Cancelling (Auto-Refund)

if (result.orderId) {
  const cancel = await trader.cancelOrder(result.orderId);
  console.log('Cancelled:', cancel.canceled);
}
// Fee is automatically refunded on-chain — no extra call needed
When you cancel an order that had a fee, the refund happens inline during the cancel. The USDC returns to your Safe wallet in the same request. No polling, no background jobs needed. cancelAll() also triggers refunds for every cancelled order that had a fee.

Per-Order Fee Override

Override the global feeConfig on individual orders:
// This order uses a different fee rate and affiliate
const result = await trader.order({
  tokenId: '...',
  side: 'BUY',
  price: 0.55,
  size: 100,
  feeConfig: {
    feeBps: 100,                           // 1% for this order
    affiliate: '0xSpecialPartner...',
    affiliateShareBps: 5000,               // 50/50 split
  },
});

Opting Out

Set feeBps: 0 or omit feeConfig entirely. The SDK skips the escrow and the order goes straight to the CLOB with zero overhead.

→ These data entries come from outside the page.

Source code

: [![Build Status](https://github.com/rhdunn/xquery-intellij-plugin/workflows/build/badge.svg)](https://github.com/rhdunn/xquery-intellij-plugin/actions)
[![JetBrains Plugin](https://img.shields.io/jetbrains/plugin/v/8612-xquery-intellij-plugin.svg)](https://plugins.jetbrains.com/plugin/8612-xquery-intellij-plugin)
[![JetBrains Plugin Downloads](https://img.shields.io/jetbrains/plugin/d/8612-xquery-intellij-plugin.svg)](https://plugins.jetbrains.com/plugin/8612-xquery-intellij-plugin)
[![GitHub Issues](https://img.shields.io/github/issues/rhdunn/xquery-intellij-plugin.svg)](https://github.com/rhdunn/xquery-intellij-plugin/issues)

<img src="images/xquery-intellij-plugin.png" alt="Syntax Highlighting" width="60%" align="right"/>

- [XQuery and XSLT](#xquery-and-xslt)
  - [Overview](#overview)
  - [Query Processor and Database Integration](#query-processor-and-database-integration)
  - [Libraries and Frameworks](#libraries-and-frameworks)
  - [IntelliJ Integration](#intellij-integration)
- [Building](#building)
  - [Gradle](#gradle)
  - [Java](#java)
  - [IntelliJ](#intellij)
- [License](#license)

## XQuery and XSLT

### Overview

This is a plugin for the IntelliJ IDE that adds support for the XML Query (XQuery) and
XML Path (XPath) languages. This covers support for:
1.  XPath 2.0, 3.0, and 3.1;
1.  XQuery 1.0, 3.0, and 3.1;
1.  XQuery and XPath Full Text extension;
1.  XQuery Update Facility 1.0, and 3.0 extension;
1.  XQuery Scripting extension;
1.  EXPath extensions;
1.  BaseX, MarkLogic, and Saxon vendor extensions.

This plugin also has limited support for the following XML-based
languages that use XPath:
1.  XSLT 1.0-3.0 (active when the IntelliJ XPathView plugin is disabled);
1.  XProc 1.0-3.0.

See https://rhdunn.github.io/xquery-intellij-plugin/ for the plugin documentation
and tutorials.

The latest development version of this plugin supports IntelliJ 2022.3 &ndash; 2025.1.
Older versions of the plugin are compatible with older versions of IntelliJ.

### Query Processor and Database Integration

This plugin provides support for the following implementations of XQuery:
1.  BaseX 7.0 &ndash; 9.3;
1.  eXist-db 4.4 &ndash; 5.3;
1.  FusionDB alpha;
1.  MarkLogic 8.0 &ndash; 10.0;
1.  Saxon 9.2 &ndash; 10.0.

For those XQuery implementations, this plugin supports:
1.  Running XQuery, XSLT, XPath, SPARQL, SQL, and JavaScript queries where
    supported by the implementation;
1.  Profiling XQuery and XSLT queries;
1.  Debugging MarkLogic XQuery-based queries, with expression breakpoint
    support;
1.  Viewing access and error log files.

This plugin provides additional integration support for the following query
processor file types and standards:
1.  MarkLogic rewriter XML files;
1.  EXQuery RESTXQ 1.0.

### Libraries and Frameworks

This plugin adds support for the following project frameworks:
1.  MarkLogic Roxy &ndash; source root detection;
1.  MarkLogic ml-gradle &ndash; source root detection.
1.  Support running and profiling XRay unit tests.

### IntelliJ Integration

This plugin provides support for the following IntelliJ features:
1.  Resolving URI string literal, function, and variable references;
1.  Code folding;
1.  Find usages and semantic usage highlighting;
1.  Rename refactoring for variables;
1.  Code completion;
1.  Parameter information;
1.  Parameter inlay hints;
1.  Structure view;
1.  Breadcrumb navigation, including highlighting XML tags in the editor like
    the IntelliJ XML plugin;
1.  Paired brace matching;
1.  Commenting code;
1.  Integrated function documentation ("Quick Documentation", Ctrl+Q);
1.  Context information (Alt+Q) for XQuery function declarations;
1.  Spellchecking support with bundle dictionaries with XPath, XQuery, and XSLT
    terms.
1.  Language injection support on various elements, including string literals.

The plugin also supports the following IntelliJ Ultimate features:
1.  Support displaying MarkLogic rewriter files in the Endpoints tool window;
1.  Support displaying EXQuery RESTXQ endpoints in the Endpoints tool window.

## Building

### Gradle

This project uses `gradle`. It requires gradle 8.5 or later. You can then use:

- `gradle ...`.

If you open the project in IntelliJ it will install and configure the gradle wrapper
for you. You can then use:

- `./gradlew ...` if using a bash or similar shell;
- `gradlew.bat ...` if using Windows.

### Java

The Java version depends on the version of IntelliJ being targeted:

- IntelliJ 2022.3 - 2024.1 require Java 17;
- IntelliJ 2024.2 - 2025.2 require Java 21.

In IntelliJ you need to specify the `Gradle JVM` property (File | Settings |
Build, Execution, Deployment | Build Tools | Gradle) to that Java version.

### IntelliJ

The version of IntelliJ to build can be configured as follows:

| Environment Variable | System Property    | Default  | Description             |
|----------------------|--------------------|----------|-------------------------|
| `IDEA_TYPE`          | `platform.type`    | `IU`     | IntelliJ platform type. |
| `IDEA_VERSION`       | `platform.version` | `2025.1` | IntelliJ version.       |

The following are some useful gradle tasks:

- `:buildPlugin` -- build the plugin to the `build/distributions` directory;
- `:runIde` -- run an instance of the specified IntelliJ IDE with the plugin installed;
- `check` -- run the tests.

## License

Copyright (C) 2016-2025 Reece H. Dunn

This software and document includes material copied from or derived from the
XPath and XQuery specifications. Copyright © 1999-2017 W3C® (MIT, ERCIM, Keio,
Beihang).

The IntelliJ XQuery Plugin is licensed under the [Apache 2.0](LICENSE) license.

Existing behavior is completely unchanged.
// No fee — identical to pre-escrow behavior
const trader = new PolyNodeTrader({ polynodeKey: 'pn_live_...' });

What the SDK Does Under the Hood

When you call trader.order() with feeBps > 0:
SDK                          Cosigner                     FeeEscrow        CLOB
 │                              │                            │               │
 │  1. Calculate fee            │                            │               │
 │  2. Generate escrowOrderId   │                            │               │
 │  3. Sign EIP-712 FeeAuth     │                            │               │
 │                              │                            │               │
 │── POST /submit (w/ fee) ───>│                            │               │
 │                              │── pullFee(feeAuth) ──────>│               │
 │                              │<── tx confirmed ──────────│               │
 │                              │── forward order ─────────────────────────>│
 │                              │<── orderId ──────────────────────────────│
 │<── { orderId, feeTxHash } ──│                            │               │
 │                              │                            │               │
 │── DELETE /submit (cancel) ─>│                            │               │
 │                              │── forward cancel ────────────────────────>│
 │                              │<── canceled ─────────────────────────────│
 │                              │── refund() ──────────────>│               │
 │                              │<── tx confirmed ──────────│               │
 │<── { canceled } ────────────│                            │               │

Approvals

The escrow contract requires one USDC approval. This is automatically included in the approval batch during ensureReady() — the 7th approval alongside the 6 Polymarket approvals. For Safe wallets, it’s batched into the same multicall transaction (no extra gas). For EOA wallets, it’s one additional approval TX (~$0.001 MATIC).